WHAT IS REQUIRED: Give back exactly the first lines of the entries below, through the line with "- **Seamless Flow**: Users".

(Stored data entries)
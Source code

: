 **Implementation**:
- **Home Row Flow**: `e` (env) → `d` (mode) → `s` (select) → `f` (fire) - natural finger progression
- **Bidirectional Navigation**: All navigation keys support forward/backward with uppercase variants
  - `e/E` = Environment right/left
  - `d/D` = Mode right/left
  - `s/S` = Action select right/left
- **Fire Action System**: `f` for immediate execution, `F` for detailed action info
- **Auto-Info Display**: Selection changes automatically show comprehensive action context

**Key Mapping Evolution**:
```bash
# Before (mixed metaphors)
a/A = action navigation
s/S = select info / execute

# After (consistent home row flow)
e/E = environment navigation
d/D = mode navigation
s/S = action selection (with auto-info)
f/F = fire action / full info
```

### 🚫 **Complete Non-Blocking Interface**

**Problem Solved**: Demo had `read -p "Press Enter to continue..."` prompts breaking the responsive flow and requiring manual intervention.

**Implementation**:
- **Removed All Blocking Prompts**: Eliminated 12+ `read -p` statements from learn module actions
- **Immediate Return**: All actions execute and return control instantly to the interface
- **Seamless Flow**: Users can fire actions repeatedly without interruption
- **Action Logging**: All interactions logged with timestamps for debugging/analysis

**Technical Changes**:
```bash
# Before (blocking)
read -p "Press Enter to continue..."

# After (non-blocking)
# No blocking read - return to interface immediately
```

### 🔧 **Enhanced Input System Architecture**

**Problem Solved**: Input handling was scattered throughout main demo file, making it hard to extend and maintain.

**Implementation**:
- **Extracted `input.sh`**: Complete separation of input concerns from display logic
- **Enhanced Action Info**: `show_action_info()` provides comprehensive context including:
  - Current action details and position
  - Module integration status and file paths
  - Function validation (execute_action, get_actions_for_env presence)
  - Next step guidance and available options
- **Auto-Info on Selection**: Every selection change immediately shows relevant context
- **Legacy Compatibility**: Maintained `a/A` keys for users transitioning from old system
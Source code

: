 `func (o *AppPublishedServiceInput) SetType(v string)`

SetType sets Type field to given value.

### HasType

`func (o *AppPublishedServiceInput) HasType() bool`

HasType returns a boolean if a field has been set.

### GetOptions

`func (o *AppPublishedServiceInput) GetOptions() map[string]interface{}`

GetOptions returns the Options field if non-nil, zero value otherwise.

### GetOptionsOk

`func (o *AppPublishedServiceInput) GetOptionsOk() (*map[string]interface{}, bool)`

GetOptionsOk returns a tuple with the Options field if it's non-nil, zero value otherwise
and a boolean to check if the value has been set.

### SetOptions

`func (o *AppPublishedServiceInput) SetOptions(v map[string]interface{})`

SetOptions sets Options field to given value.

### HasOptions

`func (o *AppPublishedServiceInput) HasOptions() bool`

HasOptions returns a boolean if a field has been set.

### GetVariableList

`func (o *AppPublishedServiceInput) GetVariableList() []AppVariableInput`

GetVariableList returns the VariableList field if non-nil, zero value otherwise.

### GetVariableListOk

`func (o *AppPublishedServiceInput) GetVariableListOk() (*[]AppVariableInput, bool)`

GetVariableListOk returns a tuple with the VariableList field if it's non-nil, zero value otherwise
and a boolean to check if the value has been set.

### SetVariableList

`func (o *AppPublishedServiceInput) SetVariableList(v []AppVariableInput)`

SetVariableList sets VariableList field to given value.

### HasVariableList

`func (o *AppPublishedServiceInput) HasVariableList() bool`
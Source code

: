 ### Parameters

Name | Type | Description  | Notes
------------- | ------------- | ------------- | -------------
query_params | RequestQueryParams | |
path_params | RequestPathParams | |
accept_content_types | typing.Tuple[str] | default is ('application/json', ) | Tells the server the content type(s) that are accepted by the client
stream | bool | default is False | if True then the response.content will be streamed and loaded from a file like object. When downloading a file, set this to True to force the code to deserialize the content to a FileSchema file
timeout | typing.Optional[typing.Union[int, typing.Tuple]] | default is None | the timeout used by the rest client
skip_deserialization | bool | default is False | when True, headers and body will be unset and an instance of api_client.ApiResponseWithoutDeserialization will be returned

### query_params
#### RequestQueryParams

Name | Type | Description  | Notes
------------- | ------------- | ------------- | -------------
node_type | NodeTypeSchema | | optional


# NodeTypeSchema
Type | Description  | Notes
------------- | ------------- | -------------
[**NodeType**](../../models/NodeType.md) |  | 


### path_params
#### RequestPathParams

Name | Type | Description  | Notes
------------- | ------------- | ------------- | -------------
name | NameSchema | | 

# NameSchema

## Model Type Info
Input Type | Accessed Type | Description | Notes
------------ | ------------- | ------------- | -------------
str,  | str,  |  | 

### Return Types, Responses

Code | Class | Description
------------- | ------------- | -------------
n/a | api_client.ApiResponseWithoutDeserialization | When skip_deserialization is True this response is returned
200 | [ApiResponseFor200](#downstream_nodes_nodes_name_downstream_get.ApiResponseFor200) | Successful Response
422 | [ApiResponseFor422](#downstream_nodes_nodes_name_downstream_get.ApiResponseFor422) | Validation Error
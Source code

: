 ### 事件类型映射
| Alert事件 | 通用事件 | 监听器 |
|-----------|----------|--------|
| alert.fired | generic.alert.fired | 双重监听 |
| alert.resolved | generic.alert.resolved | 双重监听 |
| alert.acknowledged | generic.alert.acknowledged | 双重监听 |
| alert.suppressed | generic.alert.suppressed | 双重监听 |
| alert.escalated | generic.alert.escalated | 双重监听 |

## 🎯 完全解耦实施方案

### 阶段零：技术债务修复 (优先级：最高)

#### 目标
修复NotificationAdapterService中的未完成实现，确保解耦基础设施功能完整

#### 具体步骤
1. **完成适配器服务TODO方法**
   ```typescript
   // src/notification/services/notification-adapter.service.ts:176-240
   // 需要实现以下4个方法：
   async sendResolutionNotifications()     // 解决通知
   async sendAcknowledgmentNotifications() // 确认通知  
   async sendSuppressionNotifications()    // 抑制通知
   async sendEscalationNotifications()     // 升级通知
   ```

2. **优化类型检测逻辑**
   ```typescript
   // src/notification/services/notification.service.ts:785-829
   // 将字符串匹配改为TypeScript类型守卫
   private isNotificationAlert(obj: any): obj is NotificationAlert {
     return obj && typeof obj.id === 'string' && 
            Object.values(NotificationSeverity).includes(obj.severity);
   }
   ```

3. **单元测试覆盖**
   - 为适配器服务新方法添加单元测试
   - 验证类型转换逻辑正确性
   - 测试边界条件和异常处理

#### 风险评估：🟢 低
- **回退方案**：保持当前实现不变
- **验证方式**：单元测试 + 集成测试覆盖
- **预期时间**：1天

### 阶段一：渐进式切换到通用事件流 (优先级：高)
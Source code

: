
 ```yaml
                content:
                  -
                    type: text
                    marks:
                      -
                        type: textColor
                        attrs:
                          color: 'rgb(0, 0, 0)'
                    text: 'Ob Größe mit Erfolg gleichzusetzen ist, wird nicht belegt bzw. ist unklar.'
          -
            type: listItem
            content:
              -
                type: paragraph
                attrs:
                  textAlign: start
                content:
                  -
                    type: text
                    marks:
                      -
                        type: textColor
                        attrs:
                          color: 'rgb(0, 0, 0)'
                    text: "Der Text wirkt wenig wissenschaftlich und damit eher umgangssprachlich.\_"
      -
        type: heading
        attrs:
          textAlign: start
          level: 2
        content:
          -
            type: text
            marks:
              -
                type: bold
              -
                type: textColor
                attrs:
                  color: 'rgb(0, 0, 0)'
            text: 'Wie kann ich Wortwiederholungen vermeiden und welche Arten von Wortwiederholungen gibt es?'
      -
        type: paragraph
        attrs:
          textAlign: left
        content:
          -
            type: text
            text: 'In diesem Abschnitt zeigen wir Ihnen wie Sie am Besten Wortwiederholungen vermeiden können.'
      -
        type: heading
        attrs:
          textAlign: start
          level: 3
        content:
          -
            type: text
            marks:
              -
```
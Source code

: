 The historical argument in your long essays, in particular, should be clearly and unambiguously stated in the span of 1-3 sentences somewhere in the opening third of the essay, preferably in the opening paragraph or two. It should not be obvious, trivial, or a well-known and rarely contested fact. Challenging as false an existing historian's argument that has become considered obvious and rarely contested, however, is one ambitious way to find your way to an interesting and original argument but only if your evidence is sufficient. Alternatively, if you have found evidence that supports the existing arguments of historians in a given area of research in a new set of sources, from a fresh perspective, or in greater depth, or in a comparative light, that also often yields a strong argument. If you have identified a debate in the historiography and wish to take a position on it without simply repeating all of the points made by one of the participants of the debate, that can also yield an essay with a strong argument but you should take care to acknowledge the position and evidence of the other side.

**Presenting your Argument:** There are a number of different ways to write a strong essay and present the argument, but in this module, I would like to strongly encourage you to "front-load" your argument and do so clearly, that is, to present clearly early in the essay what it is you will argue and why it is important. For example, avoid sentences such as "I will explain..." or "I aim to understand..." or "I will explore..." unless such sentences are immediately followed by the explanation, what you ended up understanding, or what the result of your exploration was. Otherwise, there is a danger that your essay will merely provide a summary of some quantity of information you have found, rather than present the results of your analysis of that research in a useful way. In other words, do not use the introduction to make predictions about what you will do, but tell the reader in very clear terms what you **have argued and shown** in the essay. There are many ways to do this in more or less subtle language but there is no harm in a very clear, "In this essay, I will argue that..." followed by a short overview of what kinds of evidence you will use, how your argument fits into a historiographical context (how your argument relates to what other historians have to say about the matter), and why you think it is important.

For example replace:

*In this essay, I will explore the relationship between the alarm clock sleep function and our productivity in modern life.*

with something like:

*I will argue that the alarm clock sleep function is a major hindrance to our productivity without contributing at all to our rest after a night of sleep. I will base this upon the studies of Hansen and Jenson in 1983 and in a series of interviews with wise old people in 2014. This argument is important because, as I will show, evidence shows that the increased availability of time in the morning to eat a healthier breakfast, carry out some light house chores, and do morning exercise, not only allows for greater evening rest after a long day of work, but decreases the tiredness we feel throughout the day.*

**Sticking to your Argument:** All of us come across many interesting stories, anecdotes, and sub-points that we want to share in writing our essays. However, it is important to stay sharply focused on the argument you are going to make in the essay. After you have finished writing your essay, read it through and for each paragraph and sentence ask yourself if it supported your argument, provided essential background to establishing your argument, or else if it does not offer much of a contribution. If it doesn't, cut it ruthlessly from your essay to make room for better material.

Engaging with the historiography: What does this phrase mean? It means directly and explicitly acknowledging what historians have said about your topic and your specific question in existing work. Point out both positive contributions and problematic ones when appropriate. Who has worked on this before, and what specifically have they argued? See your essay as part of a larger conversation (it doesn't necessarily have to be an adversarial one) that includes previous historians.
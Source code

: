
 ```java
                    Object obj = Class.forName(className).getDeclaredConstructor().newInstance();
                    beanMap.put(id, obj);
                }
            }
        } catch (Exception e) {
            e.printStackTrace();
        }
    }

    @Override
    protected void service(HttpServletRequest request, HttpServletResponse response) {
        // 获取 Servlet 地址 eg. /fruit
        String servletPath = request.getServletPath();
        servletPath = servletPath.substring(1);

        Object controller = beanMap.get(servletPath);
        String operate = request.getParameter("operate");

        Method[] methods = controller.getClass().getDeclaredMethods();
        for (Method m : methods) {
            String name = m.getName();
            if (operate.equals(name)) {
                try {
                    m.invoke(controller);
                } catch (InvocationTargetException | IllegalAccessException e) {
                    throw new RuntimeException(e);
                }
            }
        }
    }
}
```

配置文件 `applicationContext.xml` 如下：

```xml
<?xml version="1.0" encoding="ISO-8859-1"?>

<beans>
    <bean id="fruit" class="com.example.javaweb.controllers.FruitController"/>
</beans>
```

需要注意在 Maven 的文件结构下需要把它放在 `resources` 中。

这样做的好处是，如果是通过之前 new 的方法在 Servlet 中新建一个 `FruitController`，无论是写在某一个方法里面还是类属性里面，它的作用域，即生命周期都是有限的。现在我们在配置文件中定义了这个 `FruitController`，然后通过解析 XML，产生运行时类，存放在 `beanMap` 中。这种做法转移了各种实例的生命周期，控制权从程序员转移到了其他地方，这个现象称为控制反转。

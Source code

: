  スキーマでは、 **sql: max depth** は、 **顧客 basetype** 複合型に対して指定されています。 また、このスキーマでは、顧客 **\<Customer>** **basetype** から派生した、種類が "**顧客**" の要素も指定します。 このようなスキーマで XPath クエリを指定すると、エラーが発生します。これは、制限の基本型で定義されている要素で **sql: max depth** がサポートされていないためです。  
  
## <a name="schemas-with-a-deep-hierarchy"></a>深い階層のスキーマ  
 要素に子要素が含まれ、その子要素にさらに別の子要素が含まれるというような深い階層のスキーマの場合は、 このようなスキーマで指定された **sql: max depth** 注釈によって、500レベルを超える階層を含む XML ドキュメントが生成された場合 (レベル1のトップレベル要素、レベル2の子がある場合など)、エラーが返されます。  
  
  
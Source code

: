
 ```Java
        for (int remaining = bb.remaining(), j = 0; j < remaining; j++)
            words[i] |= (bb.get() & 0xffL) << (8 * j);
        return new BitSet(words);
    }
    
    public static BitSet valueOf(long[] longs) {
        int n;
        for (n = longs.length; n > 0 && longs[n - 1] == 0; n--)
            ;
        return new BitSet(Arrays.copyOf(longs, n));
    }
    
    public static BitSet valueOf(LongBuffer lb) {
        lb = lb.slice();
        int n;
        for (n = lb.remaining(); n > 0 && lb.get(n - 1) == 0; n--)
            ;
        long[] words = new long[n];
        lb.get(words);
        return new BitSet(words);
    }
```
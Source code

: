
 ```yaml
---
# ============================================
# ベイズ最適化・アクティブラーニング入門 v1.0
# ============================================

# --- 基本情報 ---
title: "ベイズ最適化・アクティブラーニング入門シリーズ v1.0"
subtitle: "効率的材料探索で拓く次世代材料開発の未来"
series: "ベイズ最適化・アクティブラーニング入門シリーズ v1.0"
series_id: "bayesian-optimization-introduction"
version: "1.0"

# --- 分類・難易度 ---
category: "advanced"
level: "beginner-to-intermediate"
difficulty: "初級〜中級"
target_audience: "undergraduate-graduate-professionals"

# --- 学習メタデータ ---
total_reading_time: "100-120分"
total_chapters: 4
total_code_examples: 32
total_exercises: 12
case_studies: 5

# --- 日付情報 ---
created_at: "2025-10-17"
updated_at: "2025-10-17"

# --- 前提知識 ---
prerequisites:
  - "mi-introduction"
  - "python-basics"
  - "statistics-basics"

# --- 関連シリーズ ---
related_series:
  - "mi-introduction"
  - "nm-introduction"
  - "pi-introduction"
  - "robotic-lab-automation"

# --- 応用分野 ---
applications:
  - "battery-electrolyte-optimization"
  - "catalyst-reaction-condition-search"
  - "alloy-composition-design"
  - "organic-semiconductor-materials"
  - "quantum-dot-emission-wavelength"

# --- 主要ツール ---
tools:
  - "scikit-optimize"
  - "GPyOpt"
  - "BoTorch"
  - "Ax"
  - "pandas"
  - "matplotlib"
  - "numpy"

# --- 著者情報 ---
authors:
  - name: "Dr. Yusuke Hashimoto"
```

EXPECTED ANSWER:
Source code

: **Implementation**:
- **Home Row Flow**: `e` (env) → `d` (mode) → `s` (select) → `f` (fire) - natural finger progression
- **Bidirectional Navigation**: All navigation keys support forward/backward with uppercase variants
  - `e/E` = Environment right/left
  - `d/D` = Mode right/left
  - `s/S` = Action select right/left
- **Fire Action System**: `f` for immediate execution, `F` for detailed action info
- **Auto-Info Display**: Selection changes automatically show comprehensive action context

**Key Mapping Evolution**:
```bash
# Before (mixed metaphors)
a/A = action navigation
s/S = select info / execute

# After (consistent home row flow)
e/E = environment navigation
d/D = mode navigation
s/S = action selection (with auto-info)
f/F = fire action / full info
```

### 🚫 **Complete Non-Blocking Interface**

**Problem Solved**: Demo had `read -p "Press Enter to continue..."` prompts breaking the responsive flow and requiring manual intervention.

**Implementation**:
- **Removed All Blocking Prompts**: Eliminated 12+ `read -p` statements from learn module actions
- **Immediate Return**: All actions execute and return control instantly to the interface
- **Seamless Flow**: Users can fire actions repeatedly without interruption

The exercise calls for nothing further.